エジプト・カイロのサバイバル術。貧者の知恵
「今から思えば、三ポンドくらい…」 カイロ流交渉術③
相手の小ずるい引き上げ工作を逆手にとって、逆に半額の割引に成功したのです。それを受けとると先生は何事もなかったように「神に感謝!」といって去っていきました。目論見が外れ、しかも相場の半分しかバクシーシがもらえなかったにもかかわらず、教官の振る舞いはきわめて自然でした。
すべてを神に委ねて、最高の演技をする。シナリオどおりにいかなくても、最後は「神に感謝」で締めくくる。こんな天性の俳優たちがそこら中にいるカイロが面白くないはずはありません。
カイロという街はリアルな演劇空間です。その演劇の行方を左右するのがバクシーシ交渉なのです。
小池氏のカイロ大学留学記にも、バクシーシを題材にした体験談がのっています。卒業記念にピラミッドに登って頂上で振袖を着て、お茶をたてたという有名なエピソードです。
ピラミッドに登るのは違法行為です。それを盾に、警備員が「おーい。ピラミッドは登っちゃいかんのだぞ」と女子学生・百合子を追ってきます。もちろん、それは建て前で目当てはバクシーシです。それを知っている小池氏は「登ってから払うわ」といってピラミッドを駆け上がります。
しかし小池氏は登ってきた面とは反対側からピラミッドを降りると、すぐさま車に乗り込み、バクシーシを払わぬまま逃走に成功します。このシーンを小池氏は回想しています。

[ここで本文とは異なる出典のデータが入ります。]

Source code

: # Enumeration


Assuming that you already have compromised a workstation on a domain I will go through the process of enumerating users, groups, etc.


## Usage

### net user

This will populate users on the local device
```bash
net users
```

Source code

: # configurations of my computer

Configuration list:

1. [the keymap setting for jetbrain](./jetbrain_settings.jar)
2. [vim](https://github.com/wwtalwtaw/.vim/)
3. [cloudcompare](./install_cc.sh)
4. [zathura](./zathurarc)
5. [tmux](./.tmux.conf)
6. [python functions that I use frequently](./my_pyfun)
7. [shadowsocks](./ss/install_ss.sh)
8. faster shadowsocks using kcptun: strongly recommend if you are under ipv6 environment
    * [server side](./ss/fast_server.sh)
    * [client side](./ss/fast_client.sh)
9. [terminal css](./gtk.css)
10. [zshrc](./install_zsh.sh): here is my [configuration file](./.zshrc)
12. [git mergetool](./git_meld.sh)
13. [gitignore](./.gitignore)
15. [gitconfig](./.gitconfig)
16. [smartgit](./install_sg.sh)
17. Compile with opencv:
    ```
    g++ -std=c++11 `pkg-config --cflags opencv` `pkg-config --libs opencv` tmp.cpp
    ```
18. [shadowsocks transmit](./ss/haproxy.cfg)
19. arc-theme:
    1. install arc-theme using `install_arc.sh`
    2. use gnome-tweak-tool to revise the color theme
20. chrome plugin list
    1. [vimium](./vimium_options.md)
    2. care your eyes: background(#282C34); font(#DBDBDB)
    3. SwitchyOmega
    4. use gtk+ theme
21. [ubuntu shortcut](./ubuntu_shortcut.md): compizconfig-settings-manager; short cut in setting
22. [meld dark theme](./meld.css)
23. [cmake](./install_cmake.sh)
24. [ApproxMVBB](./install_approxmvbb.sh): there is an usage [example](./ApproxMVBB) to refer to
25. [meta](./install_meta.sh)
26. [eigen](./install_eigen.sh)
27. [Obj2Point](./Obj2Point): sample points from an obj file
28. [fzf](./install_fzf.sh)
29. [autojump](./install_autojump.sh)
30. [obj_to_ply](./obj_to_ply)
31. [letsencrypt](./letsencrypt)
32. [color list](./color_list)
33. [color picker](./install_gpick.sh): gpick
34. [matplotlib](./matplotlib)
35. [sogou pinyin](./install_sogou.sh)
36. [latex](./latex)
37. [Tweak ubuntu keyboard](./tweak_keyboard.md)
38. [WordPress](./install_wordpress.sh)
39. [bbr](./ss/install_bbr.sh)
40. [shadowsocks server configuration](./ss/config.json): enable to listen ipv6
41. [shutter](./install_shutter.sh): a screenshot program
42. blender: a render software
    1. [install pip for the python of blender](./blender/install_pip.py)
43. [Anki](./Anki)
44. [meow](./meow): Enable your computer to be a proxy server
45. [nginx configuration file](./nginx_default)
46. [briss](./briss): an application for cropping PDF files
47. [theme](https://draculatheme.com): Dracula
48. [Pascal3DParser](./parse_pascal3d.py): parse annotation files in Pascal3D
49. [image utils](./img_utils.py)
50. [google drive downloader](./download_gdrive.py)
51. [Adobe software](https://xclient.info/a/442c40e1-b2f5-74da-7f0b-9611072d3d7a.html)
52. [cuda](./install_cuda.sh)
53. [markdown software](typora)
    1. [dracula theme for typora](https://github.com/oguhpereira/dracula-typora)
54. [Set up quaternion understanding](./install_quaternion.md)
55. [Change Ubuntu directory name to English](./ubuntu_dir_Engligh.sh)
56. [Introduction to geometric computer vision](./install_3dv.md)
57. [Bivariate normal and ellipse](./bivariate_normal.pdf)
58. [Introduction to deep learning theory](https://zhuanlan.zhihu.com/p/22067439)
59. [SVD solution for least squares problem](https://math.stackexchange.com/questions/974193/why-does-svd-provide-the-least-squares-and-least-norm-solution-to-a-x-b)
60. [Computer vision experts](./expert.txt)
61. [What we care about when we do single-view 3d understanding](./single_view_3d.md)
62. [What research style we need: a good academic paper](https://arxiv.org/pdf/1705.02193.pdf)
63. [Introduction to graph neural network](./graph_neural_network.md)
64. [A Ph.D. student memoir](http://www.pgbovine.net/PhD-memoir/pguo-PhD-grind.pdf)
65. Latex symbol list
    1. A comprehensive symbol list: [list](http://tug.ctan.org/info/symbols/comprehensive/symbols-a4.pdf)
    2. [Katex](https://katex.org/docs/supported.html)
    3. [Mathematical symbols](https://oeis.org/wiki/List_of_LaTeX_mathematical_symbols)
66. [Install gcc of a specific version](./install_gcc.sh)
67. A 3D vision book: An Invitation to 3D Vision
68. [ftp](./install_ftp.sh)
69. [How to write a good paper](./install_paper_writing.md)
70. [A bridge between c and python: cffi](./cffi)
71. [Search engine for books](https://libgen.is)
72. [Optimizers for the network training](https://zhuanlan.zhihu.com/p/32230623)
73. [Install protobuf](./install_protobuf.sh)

「今から思えば、三ポンドくらい気持ちよく払ってあげればよかったかもしれない」
これはいわゆる後ろめたさの感覚とは違います。むしろ、警備員との掛け合いが未完に終わってしまったある種の不完全燃焼といえるかもしれません。わずかなバクシーシをケチッたことにより、不法者の女子学生と正義の警備員がイーブンな関係に舞台転換する役を演じきれなかったのです。これでは女優失格です。